Segment Start: Data for the task

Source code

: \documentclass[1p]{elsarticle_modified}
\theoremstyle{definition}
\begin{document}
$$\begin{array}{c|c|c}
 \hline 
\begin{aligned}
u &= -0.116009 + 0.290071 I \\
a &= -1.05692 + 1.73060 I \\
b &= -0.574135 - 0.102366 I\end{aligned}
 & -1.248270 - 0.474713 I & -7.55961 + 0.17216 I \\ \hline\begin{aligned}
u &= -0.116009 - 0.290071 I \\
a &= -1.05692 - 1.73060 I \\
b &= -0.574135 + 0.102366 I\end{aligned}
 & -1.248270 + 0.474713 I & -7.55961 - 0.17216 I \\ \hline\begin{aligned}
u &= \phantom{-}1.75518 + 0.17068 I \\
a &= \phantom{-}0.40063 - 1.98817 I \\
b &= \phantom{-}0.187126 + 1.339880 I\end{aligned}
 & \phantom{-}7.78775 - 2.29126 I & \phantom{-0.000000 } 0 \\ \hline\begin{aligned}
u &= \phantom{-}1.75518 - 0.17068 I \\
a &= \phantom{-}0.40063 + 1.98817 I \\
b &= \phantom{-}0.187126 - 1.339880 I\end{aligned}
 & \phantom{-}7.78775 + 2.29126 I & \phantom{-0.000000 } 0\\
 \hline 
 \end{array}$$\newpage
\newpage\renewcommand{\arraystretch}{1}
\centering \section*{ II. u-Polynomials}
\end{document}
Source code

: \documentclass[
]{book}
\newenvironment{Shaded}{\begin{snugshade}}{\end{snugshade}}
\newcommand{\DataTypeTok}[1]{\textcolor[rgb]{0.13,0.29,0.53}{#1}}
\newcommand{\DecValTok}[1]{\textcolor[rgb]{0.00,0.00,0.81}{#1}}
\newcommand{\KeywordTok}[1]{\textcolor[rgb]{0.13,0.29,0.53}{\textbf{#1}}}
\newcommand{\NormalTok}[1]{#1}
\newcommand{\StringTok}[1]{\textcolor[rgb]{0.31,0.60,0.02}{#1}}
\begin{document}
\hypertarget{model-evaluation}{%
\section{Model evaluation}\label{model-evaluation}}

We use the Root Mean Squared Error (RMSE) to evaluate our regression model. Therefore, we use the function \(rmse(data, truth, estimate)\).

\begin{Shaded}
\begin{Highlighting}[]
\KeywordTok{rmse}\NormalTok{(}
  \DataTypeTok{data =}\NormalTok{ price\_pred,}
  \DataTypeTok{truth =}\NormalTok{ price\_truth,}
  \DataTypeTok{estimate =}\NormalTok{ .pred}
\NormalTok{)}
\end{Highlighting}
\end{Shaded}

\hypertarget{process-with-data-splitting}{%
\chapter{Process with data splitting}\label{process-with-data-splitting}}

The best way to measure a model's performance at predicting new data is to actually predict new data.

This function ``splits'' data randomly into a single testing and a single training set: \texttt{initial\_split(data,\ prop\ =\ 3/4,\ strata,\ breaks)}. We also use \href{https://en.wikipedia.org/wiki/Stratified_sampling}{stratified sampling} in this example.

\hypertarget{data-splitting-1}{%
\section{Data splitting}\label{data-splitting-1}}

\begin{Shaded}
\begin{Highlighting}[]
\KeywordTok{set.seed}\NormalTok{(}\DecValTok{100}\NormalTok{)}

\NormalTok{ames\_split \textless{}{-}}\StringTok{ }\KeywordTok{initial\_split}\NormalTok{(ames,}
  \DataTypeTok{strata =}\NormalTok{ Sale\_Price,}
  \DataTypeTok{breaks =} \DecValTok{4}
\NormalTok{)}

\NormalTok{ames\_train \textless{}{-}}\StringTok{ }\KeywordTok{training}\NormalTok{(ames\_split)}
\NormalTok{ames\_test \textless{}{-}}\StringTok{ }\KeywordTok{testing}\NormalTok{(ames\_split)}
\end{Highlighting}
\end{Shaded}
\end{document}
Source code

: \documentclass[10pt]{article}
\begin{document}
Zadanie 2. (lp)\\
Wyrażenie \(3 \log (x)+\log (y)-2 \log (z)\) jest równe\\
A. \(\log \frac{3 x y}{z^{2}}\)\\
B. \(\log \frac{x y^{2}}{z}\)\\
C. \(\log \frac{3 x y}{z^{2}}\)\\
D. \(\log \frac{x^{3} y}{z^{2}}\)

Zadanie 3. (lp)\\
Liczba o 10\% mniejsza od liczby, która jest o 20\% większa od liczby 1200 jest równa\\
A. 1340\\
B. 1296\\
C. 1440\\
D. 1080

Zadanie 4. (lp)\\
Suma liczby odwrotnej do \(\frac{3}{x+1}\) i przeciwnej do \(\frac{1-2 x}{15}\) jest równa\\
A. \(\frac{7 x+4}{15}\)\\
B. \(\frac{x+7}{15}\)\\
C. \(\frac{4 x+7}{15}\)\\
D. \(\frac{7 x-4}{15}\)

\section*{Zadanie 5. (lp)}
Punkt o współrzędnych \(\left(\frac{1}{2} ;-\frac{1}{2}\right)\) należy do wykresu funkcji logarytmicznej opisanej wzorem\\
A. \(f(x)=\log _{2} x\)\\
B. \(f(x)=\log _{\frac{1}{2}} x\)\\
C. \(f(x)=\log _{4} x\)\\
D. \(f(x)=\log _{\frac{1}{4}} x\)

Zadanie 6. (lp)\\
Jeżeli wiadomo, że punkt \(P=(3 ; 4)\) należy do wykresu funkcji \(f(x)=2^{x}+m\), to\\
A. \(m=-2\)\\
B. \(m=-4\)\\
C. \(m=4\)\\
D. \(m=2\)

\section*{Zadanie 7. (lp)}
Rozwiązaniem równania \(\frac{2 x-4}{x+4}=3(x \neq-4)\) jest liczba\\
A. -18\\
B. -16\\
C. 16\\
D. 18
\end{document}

Segment End: Data for the task
Segment Start: Data for the task

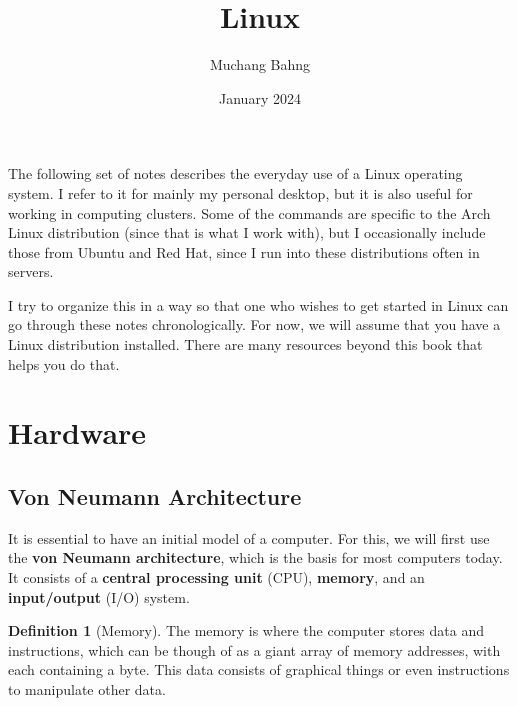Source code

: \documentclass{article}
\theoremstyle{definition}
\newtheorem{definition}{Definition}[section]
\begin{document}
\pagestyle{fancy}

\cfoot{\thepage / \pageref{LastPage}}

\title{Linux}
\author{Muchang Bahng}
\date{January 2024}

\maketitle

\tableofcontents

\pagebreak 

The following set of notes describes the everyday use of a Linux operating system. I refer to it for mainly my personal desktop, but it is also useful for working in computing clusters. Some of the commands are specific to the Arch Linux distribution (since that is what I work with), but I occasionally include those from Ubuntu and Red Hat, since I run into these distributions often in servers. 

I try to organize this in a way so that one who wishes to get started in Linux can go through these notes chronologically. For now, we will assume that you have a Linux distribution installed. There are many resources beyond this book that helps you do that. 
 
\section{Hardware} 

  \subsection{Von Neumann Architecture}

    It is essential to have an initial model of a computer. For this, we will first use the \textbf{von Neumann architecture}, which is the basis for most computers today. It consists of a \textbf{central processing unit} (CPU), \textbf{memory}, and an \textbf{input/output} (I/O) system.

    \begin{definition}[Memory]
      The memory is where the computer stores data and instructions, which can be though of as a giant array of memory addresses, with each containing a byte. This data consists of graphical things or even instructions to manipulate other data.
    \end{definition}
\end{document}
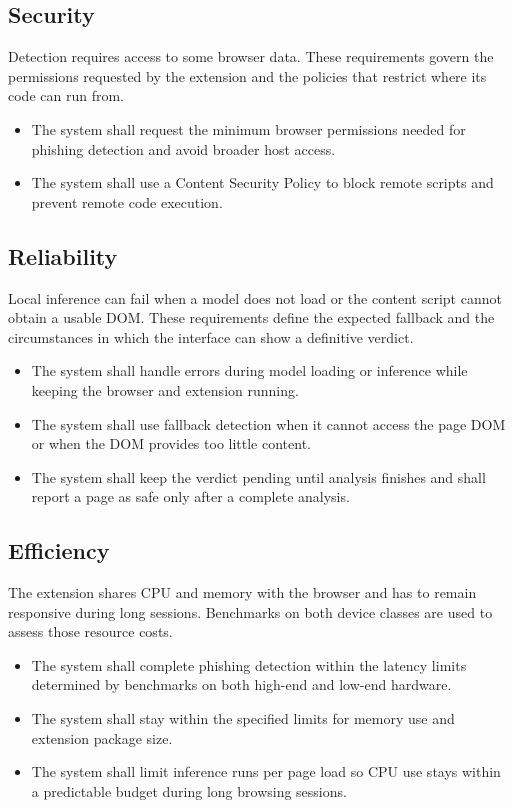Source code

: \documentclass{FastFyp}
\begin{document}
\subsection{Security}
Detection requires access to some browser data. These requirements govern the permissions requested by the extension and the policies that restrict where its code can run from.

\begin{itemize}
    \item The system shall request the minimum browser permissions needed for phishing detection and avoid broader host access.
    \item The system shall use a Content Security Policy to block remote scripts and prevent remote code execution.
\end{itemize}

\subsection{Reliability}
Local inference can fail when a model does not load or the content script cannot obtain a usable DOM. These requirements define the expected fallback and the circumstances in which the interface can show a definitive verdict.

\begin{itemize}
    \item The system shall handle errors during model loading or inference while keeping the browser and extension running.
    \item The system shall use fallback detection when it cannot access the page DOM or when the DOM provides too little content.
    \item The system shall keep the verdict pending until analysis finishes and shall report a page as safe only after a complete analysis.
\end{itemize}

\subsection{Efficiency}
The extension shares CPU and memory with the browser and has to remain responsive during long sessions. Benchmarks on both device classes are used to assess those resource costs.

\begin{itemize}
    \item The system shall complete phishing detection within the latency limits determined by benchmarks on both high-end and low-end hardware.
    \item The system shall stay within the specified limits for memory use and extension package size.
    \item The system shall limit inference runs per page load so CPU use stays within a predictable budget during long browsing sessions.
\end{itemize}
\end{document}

Segment End: Data for the task

_Exercise goal_
Filter the records above for "where" and copy every matching line.

_Response area_
      The memory is where the computer stores data and instructions, which can be though of as a giant array of memory addresses, with each containing a byte. This data consists of graphical things or even instructions to manipulate other data.
Detection requires access to some browser data. These requirements govern the permissions requested by the extension and the policies that restrict where its code can run from.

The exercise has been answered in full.